Convolutional neural networks have driven advancements in the field of Computer Vision with tasks such as object recognition, whole-image classification, bounding box object detection, part and key point prediction, and local correspondence. However, more recent approaches have focused on dense prediction tasks, such as semantic segmentation, in which each pixel is labeled with the class of its enclosing object. Convolutional neural networks (CNN) trained on semantic segmentation have many exciting applications; nevertheless, arguably the most extraordinary application of these architectures could be in the area of Cancer Detection.

Google Brain

In March 2017, Google Brain, the deep learning artificial intelligence research project at Google, published the paper Detecting Cancer Metastases on Gigapixel Pathology Images, in which they demonstrated that a CNN could exceed the performance of a trained pathologist with no time constraints. The algorithm by Google Brain, which was optimized for localization of breast cancer that has spread (metastasized) to surrounding lymph nodes, addresses the issues of limited time and diagnostic variability by applying deep learning to digital pathology. The group’s stated goal was to classify and localize tumors in a slide image for a pathologist’s review. This was accomplished by leveraging the Inception (V3) architecture with inputs sized 299 x 299, trained with stochastic gradient descent in TensorFlow running on a NVIDIA Pascal GPU. The algorithm was evaluated using the FROC metric, which evaluates tumor detection and localization and is defined as the sensitivity, or the percentage of tumors detected, at a predefined average of false positives per slide.

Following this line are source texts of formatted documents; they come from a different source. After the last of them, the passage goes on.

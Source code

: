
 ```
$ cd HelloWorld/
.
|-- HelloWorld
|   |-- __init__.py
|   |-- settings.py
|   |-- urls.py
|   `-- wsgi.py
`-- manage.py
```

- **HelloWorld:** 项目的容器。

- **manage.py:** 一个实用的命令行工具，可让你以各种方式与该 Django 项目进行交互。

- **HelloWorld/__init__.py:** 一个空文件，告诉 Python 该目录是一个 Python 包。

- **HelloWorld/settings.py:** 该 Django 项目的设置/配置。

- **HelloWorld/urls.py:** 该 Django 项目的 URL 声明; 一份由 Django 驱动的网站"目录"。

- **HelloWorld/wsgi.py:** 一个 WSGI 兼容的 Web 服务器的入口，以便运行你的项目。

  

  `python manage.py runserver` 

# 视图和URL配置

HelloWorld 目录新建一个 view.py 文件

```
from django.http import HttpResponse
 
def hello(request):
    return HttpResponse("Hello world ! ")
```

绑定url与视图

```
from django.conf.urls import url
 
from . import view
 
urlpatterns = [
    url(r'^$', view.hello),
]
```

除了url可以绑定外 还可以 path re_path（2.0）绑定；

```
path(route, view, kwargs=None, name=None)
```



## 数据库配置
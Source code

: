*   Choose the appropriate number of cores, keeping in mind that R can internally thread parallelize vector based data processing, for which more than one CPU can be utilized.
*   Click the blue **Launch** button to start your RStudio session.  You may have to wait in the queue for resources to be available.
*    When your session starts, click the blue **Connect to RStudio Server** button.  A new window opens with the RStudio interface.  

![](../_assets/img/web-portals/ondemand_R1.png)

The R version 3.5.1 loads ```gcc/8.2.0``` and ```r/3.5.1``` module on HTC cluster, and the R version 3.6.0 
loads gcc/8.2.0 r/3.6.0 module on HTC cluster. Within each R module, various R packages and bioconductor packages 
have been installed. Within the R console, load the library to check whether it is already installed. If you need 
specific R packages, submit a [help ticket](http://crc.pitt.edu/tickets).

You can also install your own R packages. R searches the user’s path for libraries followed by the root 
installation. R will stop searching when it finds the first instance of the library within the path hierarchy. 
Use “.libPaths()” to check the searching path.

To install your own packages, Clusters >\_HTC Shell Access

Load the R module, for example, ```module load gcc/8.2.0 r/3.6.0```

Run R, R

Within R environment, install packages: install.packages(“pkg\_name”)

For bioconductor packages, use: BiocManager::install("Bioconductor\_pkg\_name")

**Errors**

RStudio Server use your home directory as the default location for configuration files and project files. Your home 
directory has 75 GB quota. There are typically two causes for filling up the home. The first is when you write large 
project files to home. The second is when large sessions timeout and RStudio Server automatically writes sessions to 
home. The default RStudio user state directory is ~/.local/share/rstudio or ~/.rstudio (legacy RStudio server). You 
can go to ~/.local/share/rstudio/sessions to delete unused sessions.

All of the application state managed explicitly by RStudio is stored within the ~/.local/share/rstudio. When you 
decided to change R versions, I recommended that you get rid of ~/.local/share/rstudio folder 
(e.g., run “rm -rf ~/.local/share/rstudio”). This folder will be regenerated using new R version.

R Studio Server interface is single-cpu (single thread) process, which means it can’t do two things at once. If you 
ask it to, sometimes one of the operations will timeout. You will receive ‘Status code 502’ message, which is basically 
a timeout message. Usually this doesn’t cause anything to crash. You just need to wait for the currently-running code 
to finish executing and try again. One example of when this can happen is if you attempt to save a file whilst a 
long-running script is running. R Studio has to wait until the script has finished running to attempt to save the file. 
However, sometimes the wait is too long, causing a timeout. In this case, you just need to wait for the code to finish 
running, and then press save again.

Figure 1: Left: Training Images obtained from lymph node biopsies. Right: Tumor prediction heat maps produced by the Inception (V3) architecture.

To generate the inputs, the group extracted small image patches from whole slide images. Performing inference over the image patches in a sliding window across the slide generated a prediction heatmap, as shown in figure 1, which depicts areas of high tumor probability. These heatmaps achieve a localization score (FROC) of 89%, which is significantly better than the 73% score achieved by a trained pathologist with no time constraints. The group’s experimentation with data augmentation, pre- training, and multi-scale approaches also produced interesting results. A pathologist’s workflow typically consists of examining a slide at multiple scales, the highest being 40X magnification. Nevertheless, training the algorithms at multiple magnification levels provided no performance benefit; however, these combinations produced smoother heatmaps. The group theorizes that this result as likely due to the translational invariance of the CNN, as well as overlap between adjacent image patches.

While these results are exciting, there are several important limitations to consider. A trained pathologist rarely commits a false positive by mistaking a normal cell as cancerous. The 73% mentioned above was accompanied by zero false positives; in contrast, the algorithm was evaluated at up to 8 false positives per slide. Furthermore, the characteristics of whole slide images have limited the development of datasets suitable for deep learning in digital pathology. Whole slide images are often as large as 100,000 x 100,000 pixels (10 billion pixels) and contain multiple magnification levels.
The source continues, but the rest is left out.